[Source data]
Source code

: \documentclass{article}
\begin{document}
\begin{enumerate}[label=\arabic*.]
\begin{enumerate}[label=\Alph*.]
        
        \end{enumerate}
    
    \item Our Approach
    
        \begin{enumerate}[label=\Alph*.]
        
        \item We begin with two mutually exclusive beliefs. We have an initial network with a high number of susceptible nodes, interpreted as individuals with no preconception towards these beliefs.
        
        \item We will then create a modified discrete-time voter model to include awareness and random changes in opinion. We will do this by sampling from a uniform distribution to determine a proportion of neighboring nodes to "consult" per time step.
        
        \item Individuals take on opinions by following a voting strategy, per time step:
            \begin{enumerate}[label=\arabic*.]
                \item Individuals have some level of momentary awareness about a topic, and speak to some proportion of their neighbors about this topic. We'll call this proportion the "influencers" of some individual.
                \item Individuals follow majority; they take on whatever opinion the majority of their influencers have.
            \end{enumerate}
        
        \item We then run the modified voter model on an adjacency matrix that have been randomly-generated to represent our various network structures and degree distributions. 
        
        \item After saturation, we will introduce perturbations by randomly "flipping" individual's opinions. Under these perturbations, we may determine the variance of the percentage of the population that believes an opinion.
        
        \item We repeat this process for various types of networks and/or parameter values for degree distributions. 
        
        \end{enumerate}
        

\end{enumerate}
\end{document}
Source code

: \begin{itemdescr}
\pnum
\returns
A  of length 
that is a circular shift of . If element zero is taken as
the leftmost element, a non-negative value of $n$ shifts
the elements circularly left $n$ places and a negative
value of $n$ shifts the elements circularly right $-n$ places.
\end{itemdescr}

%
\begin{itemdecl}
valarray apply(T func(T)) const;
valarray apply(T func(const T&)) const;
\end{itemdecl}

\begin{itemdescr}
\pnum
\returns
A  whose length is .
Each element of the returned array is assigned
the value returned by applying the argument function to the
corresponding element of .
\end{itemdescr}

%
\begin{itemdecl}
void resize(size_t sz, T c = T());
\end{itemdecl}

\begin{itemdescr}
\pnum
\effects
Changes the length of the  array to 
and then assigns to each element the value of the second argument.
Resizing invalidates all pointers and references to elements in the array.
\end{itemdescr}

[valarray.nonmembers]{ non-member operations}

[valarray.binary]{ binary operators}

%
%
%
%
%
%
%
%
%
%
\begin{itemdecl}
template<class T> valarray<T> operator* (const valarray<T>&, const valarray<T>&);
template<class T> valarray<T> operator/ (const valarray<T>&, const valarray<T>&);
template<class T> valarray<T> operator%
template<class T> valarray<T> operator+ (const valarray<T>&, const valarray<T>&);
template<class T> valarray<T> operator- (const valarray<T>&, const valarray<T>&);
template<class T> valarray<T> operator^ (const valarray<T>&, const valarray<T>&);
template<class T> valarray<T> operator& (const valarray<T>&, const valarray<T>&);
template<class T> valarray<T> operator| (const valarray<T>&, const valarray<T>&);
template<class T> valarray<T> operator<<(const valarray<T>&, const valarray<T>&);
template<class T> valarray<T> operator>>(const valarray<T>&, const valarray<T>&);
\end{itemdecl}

Exercise objective → Give back, exactly and with nothing added, the lines from the line containing "the elements circularly left" through the final line of the records above, both of them included.

Task response →
the elements circularly left $n$ places and a negative
value of $n$ shifts the elements circularly right $-n$ places.
\end{itemdescr}

%
\begin{itemdecl}
valarray apply(T func(T)) const;
valarray apply(T func(const T&)) const;
\end{itemdecl}

\begin{itemdescr}
\pnum
\returns
A  whose length is .
Each element of the returned array is assigned
the value returned by applying the argument function to the
corresponding element of .
\end{itemdescr}

%
\begin{itemdecl}
void resize(size_t sz, T c = T());
\end{itemdecl}

\begin{itemdescr}
\pnum
\effects
Changes the length of the  array to 
and then assigns to each element the value of the second argument.
Resizing invalidates all pointers and references to elements in the array.
\end{itemdescr}

[valarray.nonmembers]{ non-member operations}

[valarray.binary]{ binary operators}

%
%
%
%
%
%
%
%
%
%
\begin{itemdecl}
template<class T> valarray<T> operator* (const valarray<T>&, const valarray<T>&);
template<class T> valarray<T> operator/ (const valarray<T>&, const valarray<T>&);
template<class T> valarray<T> operator%
template<class T> valarray<T> operator+ (const valarray<T>&, const valarray<T>&);
template<class T> valarray<T> operator- (const valarray<T>&, const valarray<T>&);
template<class T> valarray<T> operator^ (const valarray<T>&, const valarray<T>&);
template<class T> valarray<T> operator& (const valarray<T>&, const valarray<T>&);
template<class T> valarray<T> operator| (const valarray<T>&, const valarray<T>&);
template<class T> valarray<T> operator<<(const valarray<T>&, const valarray<T>&);
template<class T> valarray<T> operator>>(const valarray<T>&, const valarray<T>&);
\end{itemdecl}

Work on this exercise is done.